Saved entries
----
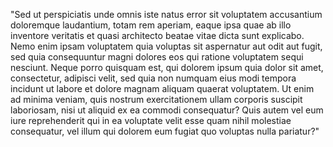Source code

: "Sed ut perspiciatis unde omnis iste natus error sit voluptatem accusantium doloremque laudantium, totam rem
 aperiam, eaque ipsa quae ab illo inventore veritatis et quasi architecto beatae vitae dicta sunt explicabo. 
 Nemo enim ipsam voluptatem quia voluptas sit aspernatur aut odit aut fugit, sed quia consequuntur magni 
 dolores eos qui ratione voluptatem sequi nesciunt. Neque porro quisquam est, qui dolorem ipsum quia dolor 
 sit amet, consectetur, adipisci velit, sed quia non numquam eius modi tempora incidunt ut labore et dolore 
 magnam aliquam quaerat voluptatem. Ut enim ad minima veniam, quis nostrum exercitationem ullam corporis 
 suscipit laboriosam, nisi ut aliquid ex ea commodi consequatur? Quis autem vel eum iure reprehenderit qui in 
 ea voluptate velit esse quam nihil molestiae consequatur, vel illum qui dolorem eum fugiat quo voluptas 
 nulla pariatur?"
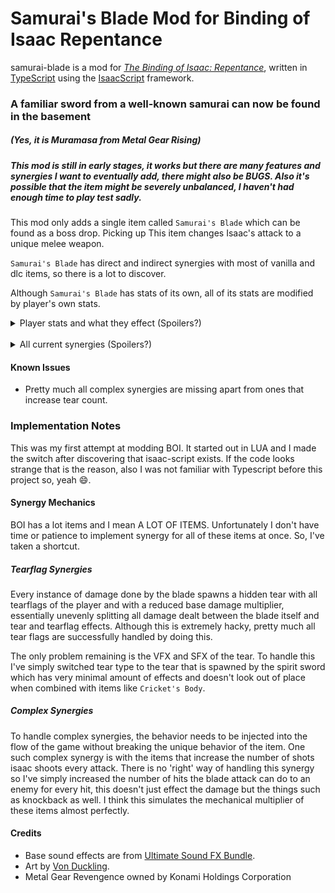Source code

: # Samurai's Blade Mod for Binding of Isaac Repentance

samurai-blade is a mod for _[The Binding of Isaac: Repentance](https://store.steampowered.com/app/1426300/The_Binding_of_Isaac_Repentance/)_, written in [TypeScript](https://www.typescriptlang.org/) using the [IsaacScript](https://isaacscript.github.io/) framework.

### A familiar sword from a well-known samurai can now be found in the basement

##### (Yes, it is Muramasa from Metal Gear Rising)

##### This mod is still in early stages, it works but there are many features and synergies I want to eventually add, there might also be _BUGS_. Also it's possible that the item might be severely unbalanced, I haven't had enough time to play test sadly.

This mod only adds a single item called `Samurai's Blade` which can be found as a boss drop. Picking up This item changes Isaac's attack to a unique melee weapon.

`Samurai's Blade` has direct and indirect synergies with most of vanilla and dlc items, so there is a lot to discover.

Although `Samurai's Blade` has stats of its own, all of its stats are modified by player's own stats.

<details>
  <summary>
    Player stats and what they effect (Spoilers?)
  </summary>

- Damage: Directly modifies damage by a factor of player's damage.
- Fire Delay: Higher fire rate reduces delay between swings.
- Shot speed: Higher shot speed reduces time required for blade to be charged.
- Range, Shot height etc.: Increases blade's arc size.
- Luck : Increases critical hit chance. (For now this is a simple damage increase)

</details>

<br/>

<details>
  <summary>
    All current synergies (Spoilers?)
  </summary>

- All items/trinkets that give tear flags works!
- Items that increase tear count increases the number of hits done by blade each swing.
- Player's stats have direct impact on blade's behavior.

</details>

#### Known Issues

- Pretty much all complex synergies are missing apart from ones that increase tear count.

### Implementation Notes

This was my first attempt at modding BOI. It started out in LUA and I made the switch after discovering that isaac-script exists.
If the code looks strange that is the reason, also I was not familiar with Typescript before this project so, yeah 😄.

#### Synergy Mechanics

BOI has a lot items and I mean A LOT OF ITEMS. Unfortunately I don't have time or patience to implement synergy for all of these items at once. So, I've taken a shortcut.

##### Tearflag Synergies

Every instance of damage done by the blade spawns a hidden tear with all tearflags of the player and with a reduced base damage multiplier, essentially unevenly splitting all damage dealt between the blade itself and tear and tearflag effects. Although this is extremely hacky, pretty much all tear flags are successfully handled by doing this.

The only problem remaining is the VFX and SFX of the tear. To handle this I've simply switched tear type to the tear that is spawned by the spirit sword which has very minimal amount of effects and doesn't look out of place when combined with items like `Cricket's Body`.

##### Complex Synergies

To handle complex synergies, the behavior needs to be injected into the flow of the game without breaking the unique behavior of the item. One such complex synergy is with the items that increase the number of shots isaac shoots every attack. There is no 'right' way of handling this synergy so I've simply increased the number of hits the blade attack can do to an enemy for every hit, this doesn't just effect the damage but the things such as knockback as well. I think this simulates the mechanical multiplier of these items almost perfectly.

#### Credits

- Base sound effects are from [Ultimate Sound FX Bundle](https://assetstore.unity.com/packages/audio/sound-fx/ultimate-sound-fx-bundle-151756).
- Art by [Von Duckling](https://steamcommunity.com/profiles/76561197999025384/).
- Metal Gear Revengence owned by Konami Holdings Corporation
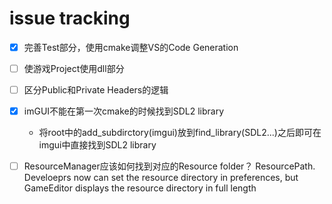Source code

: # issue tracking

- [x] 完善Test部分，使用cmake调整VS的Code Generation 
- [ ] 使游戏Project使用dll部分 
- [ ] 区分Public和Private Headers的逻辑
- [x] imGUI不能在第一次cmake的时候找到SDL2 library
    - 将root中的add_subdirctory(imgui)放到find_library(SDL2...)之后即可在imgui中直接找到SDL2 library
- [ ] ResourceManager应该如何找到对应的Resource folder？ ResourcePath. Develoeprs now can set the resource directory in preferences, but GameEditor displays the resource directory in full length

 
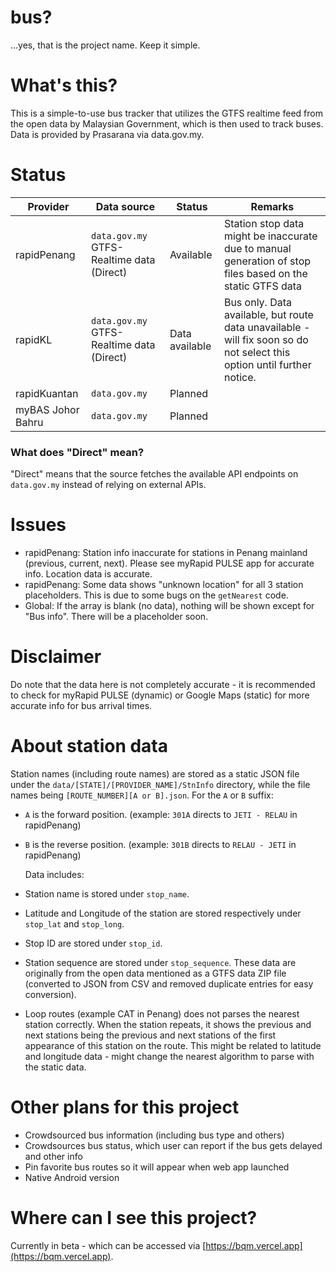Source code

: # bus?

...yes, that is the project name. Keep it simple.

# What's this?

This is a simple-to-use bus tracker that utilizes the GTFS realtime feed from the open data by Malaysian Government, which is then used to track buses. Data is provided by Prasarana via data.gov.my.

# Status

| Provider          | Data source                               | Status         | Remarks                                                                                                                 |
| ----------------- | ----------------------------------------- | -------------- | ----------------------------------------------------------------------------------------------------------------------- |
| rapidPenang       | `data.gov.my` GTFS-Realtime data (Direct) | Available      | Station stop data might be inaccurate due to manual generation of stop files based on the static GTFS data              |
| rapidKL           | `data.gov.my` GTFS-Realtime data (Direct) | Data available | Bus only. Data available, but route data unavailable - will fix soon so do not select this option until further notice. |
| rapidKuantan      | `data.gov.my`                             | Planned        |                                                                                                                         |
| myBAS Johor Bahru | `data.gov.my`                             | Planned        |                                                                                                                         |

### What does "Direct" mean?

"Direct" means that the source fetches the available API endpoints on `data.gov.my` instead of relying on external APIs.

# Issues

- rapidPenang: Station info inaccurate for stations in Penang mainland (previous, current, next). Please see myRapid PULSE app for accurate info. Location data is accurate.
- rapidPenang: Some data shows "unknown location" for all 3 station placeholders. This is due to some bugs on the `getNearest` code.
- Global: If the array is blank (no data), nothing will be shown except for "Bus info". There will be a placeholder soon.

# Disclaimer

Do note that the data here is not completely accurate - it is recommended to check for myRapid PULSE (dynamic) or Google Maps (static) for more accurate info for bus arrival times.

# About station data

Station names (including route names) are stored as a static JSON file under the `data/[STATE]/[PROVIDER_NAME]/StnInfo` directory, while the file names being `[ROUTE_NUMBER][A or B].json`. For the `A` or `B` suffix:

- `A` is the forward position. (example: `301A` directs to `JETI - RELAU` in rapidPenang)
- `B` is the reverse position. (example: `301B` directs to `RELAU - JETI` in rapidPenang)

  Data includes:

- Station name is stored under `stop_name`.
- Latitude and Longitude of the station are stored respectively under `stop_lat` and `stop_long`.
- Stop ID are stored under `stop_id`.
- Station sequence are stored under `stop_sequence`.
  These data are originally from the open data mentioned as a GTFS data ZIP file (converted to JSON from CSV and removed duplicate entries for easy conversion).
- Loop routes (example CAT in Penang) does not parses the nearest station correctly. When the station repeats, it shows the previous and next stations being the previous and next stations of the first appearance of this station on the route. This might be related to latitude and longitude data - might change the nearest algorithm to parse with the static data.

# Other plans for this project

- Crowdsourced bus information (including bus type and others)
- Crowdsources bus status, which user can report if the bus gets delayed and other info
- Pin favorite bus routes so it will appear when web app launched
- Native Android version

# Where can I see this project?

Currently in beta - which can be accessed via [https://bqm.vercel.app](https://bqm.vercel.app).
----
→ Work instructions
Only a number should come back: the count of lines above that include "Higher".

→ Reply
2